T. T: I don’t believe in last chances, but there is the following given fact. Namely that in the event of a collapse of the procedure, that I reiterate has been ongoing for many years, you realize that a long time will pass before a new initiative can be launched. Don’t forget that from the referenda held in 2004 it was only in 2008 that a new initiative was launched. It took four years to begin the effort which is continuing today. This lapse of time operates in a particularly harmful way, primarily with regards the positions of the Greek Cypriot side. This is occurring because such is the nature of the Cyprus problem. The Turkish Cypriots will have return to the state, which can happen even in a thousand years, that’s no problem but we want the return of properties as well.

You understand that the longer time passes by the more difficult this is happening because properties are destroyed and altered, because we also have the infamous Demopoulos case of the European Court of Human Rights (ECHR), which says that you may apply to the property commission in the occupied territories, which basically offers some form of compensation and if the negotiation procedure collapses, it’s logical that we should fear that appeals to the property commission would also increase.

So it is possible that a time will come when they will say to you that they are the ones who have these properties with the blessings of the ECHR and that as their children and grandchildren were born here it’s no longer an issue. You then comprehend that it’s not easy to persuade at an international level that these are settlers.
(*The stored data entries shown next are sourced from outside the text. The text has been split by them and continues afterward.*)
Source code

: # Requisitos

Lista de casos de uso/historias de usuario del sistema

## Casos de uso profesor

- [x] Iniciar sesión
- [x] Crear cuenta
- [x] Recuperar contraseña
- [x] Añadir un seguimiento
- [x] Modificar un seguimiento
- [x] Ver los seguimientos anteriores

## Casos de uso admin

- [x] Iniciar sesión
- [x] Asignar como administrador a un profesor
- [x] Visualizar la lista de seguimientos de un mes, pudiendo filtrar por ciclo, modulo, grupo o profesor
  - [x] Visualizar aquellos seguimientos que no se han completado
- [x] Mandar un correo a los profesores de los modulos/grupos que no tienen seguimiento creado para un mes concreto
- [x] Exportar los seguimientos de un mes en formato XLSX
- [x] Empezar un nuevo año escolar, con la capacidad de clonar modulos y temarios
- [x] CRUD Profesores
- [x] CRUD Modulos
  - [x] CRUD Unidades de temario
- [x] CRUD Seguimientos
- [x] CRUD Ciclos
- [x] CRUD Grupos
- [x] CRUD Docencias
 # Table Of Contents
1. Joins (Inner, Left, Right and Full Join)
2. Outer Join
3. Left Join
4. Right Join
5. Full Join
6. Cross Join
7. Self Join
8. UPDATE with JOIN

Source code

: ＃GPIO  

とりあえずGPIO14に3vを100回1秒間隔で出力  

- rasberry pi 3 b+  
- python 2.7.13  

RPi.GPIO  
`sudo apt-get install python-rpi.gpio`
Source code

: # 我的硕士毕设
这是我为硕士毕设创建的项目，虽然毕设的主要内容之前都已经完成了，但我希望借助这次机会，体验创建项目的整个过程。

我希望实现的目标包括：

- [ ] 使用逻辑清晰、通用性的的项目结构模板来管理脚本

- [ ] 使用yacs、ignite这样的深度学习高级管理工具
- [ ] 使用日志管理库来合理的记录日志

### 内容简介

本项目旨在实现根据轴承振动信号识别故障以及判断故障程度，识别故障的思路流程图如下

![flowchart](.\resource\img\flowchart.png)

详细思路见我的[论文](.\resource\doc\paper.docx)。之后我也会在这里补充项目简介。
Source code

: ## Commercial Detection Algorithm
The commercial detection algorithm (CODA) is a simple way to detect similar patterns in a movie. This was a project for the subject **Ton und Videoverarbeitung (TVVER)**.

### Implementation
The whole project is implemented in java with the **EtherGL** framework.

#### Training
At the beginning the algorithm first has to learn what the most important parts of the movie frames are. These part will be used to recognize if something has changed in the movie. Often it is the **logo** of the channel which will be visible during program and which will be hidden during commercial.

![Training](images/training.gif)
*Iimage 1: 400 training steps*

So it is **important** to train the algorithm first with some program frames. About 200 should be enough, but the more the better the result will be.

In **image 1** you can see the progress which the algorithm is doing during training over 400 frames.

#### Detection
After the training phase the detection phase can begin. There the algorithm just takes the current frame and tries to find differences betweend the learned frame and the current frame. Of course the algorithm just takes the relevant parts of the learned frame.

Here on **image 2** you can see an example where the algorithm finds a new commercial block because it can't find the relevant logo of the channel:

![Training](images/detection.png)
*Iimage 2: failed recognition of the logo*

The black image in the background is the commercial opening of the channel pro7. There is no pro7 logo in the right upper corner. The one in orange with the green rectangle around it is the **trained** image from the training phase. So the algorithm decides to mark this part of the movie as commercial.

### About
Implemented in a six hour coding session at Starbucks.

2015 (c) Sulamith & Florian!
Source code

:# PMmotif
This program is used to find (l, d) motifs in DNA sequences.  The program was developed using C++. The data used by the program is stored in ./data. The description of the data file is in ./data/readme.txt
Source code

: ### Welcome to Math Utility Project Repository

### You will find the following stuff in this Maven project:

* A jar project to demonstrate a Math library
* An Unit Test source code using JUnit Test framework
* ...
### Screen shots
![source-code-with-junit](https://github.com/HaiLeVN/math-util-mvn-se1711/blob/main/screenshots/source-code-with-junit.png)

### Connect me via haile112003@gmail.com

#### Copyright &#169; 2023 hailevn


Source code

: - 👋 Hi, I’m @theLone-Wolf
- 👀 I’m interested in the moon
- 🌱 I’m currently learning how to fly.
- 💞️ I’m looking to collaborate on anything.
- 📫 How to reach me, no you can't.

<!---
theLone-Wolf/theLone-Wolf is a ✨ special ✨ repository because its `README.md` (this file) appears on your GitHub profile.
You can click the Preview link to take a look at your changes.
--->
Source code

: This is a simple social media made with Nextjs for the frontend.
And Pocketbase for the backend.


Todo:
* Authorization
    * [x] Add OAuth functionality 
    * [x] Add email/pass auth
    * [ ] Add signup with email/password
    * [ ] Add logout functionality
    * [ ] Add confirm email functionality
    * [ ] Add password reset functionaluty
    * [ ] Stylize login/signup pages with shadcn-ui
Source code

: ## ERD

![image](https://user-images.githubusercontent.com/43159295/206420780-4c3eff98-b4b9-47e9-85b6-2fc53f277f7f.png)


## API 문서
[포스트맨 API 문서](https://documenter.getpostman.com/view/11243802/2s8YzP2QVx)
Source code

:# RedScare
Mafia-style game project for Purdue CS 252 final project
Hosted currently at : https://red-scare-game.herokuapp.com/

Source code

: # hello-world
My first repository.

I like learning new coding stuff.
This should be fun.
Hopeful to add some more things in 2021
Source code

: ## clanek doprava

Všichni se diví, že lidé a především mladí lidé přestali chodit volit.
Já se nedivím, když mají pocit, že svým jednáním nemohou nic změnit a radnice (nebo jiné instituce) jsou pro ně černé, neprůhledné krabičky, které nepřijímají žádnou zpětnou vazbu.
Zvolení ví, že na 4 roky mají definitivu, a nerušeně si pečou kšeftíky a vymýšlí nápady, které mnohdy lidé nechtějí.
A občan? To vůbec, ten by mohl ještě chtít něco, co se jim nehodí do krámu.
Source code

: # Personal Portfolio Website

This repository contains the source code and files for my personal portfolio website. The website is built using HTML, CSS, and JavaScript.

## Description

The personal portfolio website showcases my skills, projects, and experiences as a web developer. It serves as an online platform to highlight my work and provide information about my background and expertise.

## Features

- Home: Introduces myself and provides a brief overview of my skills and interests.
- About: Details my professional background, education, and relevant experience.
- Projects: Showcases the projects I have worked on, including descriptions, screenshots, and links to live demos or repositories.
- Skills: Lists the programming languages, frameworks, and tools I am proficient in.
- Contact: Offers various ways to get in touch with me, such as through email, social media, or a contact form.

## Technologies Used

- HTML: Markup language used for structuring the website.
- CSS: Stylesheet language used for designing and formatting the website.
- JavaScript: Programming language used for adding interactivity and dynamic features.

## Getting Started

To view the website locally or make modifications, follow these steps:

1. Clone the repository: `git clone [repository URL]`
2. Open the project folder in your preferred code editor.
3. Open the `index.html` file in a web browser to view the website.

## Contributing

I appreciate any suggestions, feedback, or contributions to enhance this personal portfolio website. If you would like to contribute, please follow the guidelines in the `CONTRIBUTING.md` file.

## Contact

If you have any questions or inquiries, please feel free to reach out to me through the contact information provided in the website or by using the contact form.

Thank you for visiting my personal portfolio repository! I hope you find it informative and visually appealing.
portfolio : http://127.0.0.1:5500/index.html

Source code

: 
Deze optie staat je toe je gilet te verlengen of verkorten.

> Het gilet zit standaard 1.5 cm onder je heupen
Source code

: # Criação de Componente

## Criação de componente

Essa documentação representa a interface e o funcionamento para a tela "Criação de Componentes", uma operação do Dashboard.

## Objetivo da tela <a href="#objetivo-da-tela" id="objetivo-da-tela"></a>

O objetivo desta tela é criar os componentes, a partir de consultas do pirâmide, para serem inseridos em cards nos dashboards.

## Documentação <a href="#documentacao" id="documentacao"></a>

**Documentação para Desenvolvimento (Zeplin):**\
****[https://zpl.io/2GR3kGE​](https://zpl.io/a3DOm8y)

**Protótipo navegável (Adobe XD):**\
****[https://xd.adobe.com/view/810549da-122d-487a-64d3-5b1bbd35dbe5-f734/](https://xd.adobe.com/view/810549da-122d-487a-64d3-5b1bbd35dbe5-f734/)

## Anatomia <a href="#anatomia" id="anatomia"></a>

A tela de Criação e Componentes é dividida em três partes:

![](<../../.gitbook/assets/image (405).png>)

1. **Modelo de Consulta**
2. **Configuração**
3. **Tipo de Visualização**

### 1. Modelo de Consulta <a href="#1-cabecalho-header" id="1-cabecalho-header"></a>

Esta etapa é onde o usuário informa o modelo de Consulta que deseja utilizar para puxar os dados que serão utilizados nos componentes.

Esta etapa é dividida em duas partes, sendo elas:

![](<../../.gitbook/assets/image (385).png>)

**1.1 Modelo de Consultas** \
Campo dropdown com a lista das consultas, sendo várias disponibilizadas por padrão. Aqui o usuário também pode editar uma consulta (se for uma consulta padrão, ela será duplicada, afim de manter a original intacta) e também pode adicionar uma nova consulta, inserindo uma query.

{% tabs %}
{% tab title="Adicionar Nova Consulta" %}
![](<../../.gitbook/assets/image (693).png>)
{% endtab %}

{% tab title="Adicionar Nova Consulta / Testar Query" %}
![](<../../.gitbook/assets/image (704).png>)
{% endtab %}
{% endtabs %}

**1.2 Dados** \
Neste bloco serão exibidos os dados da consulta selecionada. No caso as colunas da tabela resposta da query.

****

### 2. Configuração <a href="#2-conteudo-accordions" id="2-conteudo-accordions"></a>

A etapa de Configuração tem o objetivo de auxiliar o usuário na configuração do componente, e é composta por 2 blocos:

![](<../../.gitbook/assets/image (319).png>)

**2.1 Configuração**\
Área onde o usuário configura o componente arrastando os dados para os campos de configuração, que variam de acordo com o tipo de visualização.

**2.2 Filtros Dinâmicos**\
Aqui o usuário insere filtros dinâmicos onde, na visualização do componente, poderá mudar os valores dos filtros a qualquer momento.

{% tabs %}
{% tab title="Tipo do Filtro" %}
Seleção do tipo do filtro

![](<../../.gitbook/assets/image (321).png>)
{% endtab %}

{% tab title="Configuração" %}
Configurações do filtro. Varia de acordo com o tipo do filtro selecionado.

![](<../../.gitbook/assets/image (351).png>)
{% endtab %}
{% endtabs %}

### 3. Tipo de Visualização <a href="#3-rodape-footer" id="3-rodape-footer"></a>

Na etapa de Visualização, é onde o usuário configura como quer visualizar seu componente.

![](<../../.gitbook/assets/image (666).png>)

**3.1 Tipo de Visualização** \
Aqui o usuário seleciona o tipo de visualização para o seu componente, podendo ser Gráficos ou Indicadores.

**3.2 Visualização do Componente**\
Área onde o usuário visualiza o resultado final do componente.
Therefore at some stage they will come and tell you that they have the properties legally with a decision of the ECHR, with a voluntary sale by the owners, that “besides we have a population that is approaching your own, that it’s no longer a 4 to 1 but a 4 to 2 population rate, thus why should we give back territories” and of all this can happen.

So, although on the one hand there are no last chances, the quality of the solution we want however is being eroded. And this is the reason why we cannot but take this into consideration, without, of course, this meaning that in weighing heavily this fact we can accept any solution. This is out of the question.